# THE TASK
Every entry in the listing below is to be output unchanged.

# DATA FOR THIS EXERCISE
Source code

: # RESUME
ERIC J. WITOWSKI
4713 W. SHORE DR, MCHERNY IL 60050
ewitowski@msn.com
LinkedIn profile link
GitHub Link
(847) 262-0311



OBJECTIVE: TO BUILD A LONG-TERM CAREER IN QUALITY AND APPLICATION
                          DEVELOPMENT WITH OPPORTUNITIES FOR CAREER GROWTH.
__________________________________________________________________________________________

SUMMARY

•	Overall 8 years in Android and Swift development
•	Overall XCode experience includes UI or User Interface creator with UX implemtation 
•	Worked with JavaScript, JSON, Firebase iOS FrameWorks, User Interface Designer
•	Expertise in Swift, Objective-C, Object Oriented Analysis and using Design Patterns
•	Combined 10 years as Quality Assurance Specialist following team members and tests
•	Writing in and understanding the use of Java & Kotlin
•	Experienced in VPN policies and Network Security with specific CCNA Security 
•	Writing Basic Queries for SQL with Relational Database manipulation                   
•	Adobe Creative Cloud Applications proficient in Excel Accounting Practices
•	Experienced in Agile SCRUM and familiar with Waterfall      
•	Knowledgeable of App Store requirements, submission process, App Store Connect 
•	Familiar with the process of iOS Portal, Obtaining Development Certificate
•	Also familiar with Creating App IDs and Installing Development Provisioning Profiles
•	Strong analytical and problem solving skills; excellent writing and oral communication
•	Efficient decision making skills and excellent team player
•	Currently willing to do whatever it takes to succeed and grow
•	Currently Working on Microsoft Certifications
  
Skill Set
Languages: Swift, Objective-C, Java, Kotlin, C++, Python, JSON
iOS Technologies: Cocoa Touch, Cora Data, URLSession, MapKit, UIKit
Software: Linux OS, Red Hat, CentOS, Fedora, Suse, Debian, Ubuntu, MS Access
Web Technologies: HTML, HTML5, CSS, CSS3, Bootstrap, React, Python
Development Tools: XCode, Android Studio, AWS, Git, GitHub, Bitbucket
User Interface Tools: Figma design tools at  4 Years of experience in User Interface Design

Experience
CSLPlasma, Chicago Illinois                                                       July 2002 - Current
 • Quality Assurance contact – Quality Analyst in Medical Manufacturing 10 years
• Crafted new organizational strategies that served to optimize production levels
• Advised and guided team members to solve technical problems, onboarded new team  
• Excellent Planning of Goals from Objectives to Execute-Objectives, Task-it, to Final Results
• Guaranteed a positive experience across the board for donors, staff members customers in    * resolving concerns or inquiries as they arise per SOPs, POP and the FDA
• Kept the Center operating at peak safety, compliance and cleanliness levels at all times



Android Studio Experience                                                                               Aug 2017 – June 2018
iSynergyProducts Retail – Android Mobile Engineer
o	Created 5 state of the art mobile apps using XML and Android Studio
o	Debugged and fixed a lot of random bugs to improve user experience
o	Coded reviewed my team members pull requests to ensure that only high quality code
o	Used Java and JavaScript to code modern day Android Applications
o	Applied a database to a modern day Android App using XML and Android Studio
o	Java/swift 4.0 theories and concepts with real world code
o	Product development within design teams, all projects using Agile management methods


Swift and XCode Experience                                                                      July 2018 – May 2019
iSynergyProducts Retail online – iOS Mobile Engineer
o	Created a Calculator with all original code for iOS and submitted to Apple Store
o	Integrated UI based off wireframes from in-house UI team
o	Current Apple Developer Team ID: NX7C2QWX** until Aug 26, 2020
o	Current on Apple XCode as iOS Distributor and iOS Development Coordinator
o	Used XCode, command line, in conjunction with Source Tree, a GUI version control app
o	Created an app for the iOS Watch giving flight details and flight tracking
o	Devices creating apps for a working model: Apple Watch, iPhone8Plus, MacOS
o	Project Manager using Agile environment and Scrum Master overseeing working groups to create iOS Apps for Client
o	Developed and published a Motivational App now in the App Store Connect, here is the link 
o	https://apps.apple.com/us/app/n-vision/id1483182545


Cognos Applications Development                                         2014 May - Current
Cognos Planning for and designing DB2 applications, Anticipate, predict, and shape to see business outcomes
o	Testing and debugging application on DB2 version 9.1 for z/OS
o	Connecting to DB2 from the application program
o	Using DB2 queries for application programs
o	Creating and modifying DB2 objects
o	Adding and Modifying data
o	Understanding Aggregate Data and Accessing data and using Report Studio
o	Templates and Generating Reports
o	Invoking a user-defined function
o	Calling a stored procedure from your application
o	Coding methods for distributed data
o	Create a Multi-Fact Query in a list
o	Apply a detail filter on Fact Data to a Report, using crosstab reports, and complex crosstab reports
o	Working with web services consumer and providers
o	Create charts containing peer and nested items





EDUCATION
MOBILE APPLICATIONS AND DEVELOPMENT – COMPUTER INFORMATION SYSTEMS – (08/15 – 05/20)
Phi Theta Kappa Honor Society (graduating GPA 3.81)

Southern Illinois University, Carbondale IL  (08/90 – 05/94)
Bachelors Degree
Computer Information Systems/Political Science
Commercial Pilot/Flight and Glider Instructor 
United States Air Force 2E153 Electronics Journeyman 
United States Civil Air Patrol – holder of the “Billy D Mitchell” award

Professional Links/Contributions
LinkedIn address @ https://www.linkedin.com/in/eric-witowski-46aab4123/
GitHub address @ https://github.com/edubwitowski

# SOLVED EXERCISE
Source code

: # RESUME
ERIC J. WITOWSKI
4713 W. SHORE DR, MCHERNY IL 60050
ewitowski@msn.com
LinkedIn profile link
GitHub Link
(847) 262-0311



OBJECTIVE: TO BUILD A LONG-TERM CAREER IN QUALITY AND APPLICATION
                          DEVELOPMENT WITH OPPORTUNITIES FOR CAREER GROWTH.
__________________________________________________________________________________________

SUMMARY

•	Overall 8 years in Android and Swift development
•	Overall XCode experience includes UI or User Interface creator with UX implemtation 
•	Worked with JavaScript, JSON, Firebase iOS FrameWorks, User Interface Designer
•	Expertise in Swift, Objective-C, Object Oriented Analysis and using Design Patterns
•	Combined 10 years as Quality Assurance Specialist following team members and tests
•	Writing in and understanding the use of Java & Kotlin
•	Experienced in VPN policies and Network Security with specific CCNA Security 
•	Writing Basic Queries for SQL with Relational Database manipulation                   
•	Adobe Creative Cloud Applications proficient in Excel Accounting Practices
•	Experienced in Agile SCRUM and familiar with Waterfall      
•	Knowledgeable of App Store requirements, submission process, App Store Connect 
•	Familiar with the process of iOS Portal, Obtaining Development Certificate
•	Also familiar with Creating App IDs and Installing Development Provisioning Profiles
•	Strong analytical and problem solving skills; excellent writing and oral communication
•	Efficient decision making skills and excellent team player
•	Currently willing to do whatever it takes to succeed and grow
•	Currently Working on Microsoft Certifications
  
Skill Set
Languages: Swift, Objective-C, Java, Kotlin, C++, Python, JSON
iOS Technologies: Cocoa Touch, Cora Data, URLSession, MapKit, UIKit
Software: Linux OS, Red Hat, CentOS, Fedora, Suse, Debian, Ubuntu, MS Access
Web Technologies: HTML, HTML5, CSS, CSS3, Bootstrap, React, Python
Development Tools: XCode, Android Studio, AWS, Git, GitHub, Bitbucket
User Interface Tools: Figma design tools at  4 Years of experience in User Interface Design

Experience
CSLPlasma, Chicago Illinois                                                       July 2002 - Current
 • Quality Assurance contact – Quality Analyst in Medical Manufacturing 10 years
• Crafted new organizational strategies that served to optimize production levels
• Advised and guided team members to solve technical problems, onboarded new team  
• Excellent Planning of Goals from Objectives to Execute-Objectives, Task-it, to Final Results
• Guaranteed a positive experience across the board for donors, staff members customers in    * resolving concerns or inquiries as they arise per SOPs, POP and the FDA
• Kept the Center operating at peak safety, compliance and cleanliness levels at all times



Android Studio Experience                                                                               Aug 2017 – June 2018
iSynergyProducts Retail – Android Mobile Engineer
o	Created 5 state of the art mobile apps using XML and Android Studio
o	Debugged and fixed a lot of random bugs to improve user experience
o	Coded reviewed my team members pull requests to ensure that only high quality code
o	Used Java and JavaScript to code modern day Android Applications
o	Applied a database to a modern day Android App using XML and Android Studio
o	Java/swift 4.0 theories and concepts with real world code
o	Product development within design teams, all projects using Agile management methods


Swift and XCode Experience                                                                      July 2018 – May 2019
iSynergyProducts Retail online – iOS Mobile Engineer
o	Created a Calculator with all original code for iOS and submitted to Apple Store
o	Integrated UI based off wireframes from in-house UI team
o	Current Apple Developer Team ID: NX7C2QWX** until Aug 26, 2020
o	Current on Apple XCode as iOS Distributor and iOS Development Coordinator
o	Used XCode, command line, in conjunction with Source Tree, a GUI version control app
o	Created an app for the iOS Watch giving flight details and flight tracking
o	Devices creating apps for a working model: Apple Watch, iPhone8Plus, MacOS
o	Project Manager using Agile environment and Scrum Master overseeing working groups to create iOS Apps for Client
o	Developed and published a Motivational App now in the App Store Connect, here is the link 
o	https://apps.apple.com/us/app/n-vision/id1483182545


Cognos Applications Development                                         2014 May - Current
Cognos Planning for and designing DB2 applications, Anticipate, predict, and shape to see business outcomes
o	Testing and debugging application on DB2 version 9.1 for z/OS
o	Connecting to DB2 from the application program
o	Using DB2 queries for application programs
o	Creating and modifying DB2 objects
o	Adding and Modifying data
o	Understanding Aggregate Data and Accessing data and using Report Studio
o	Templates and Generating Reports
o	Invoking a user-defined function
o	Calling a stored procedure from your application
o	Coding methods for distributed data
o	Create a Multi-Fact Query in a list
o	Apply a detail filter on Fact Data to a Report, using crosstab reports, and complex crosstab reports
o	Working with web services consumer and providers
o	Create charts containing peer and nested items





EDUCATION
MOBILE APPLICATIONS AND DEVELOPMENT – COMPUTER INFORMATION SYSTEMS – (08/15 – 05/20)
Phi Theta Kappa Honor Society (graduating GPA 3.81)

Southern Illinois University, Carbondale IL  (08/90 – 05/94)
Bachelors Degree
Computer Information Systems/Political Science
Commercial Pilot/Flight and Glider Instructor 
United States Air Force 2E153 Electronics Journeyman 
United States Civil Air Patrol – holder of the “Billy D Mitchell” award

Professional Links/Contributions
LinkedIn address @ https://www.linkedin.com/in/eric-witowski-46aab4123/
GitHub address @ https://github.com/edubwitowski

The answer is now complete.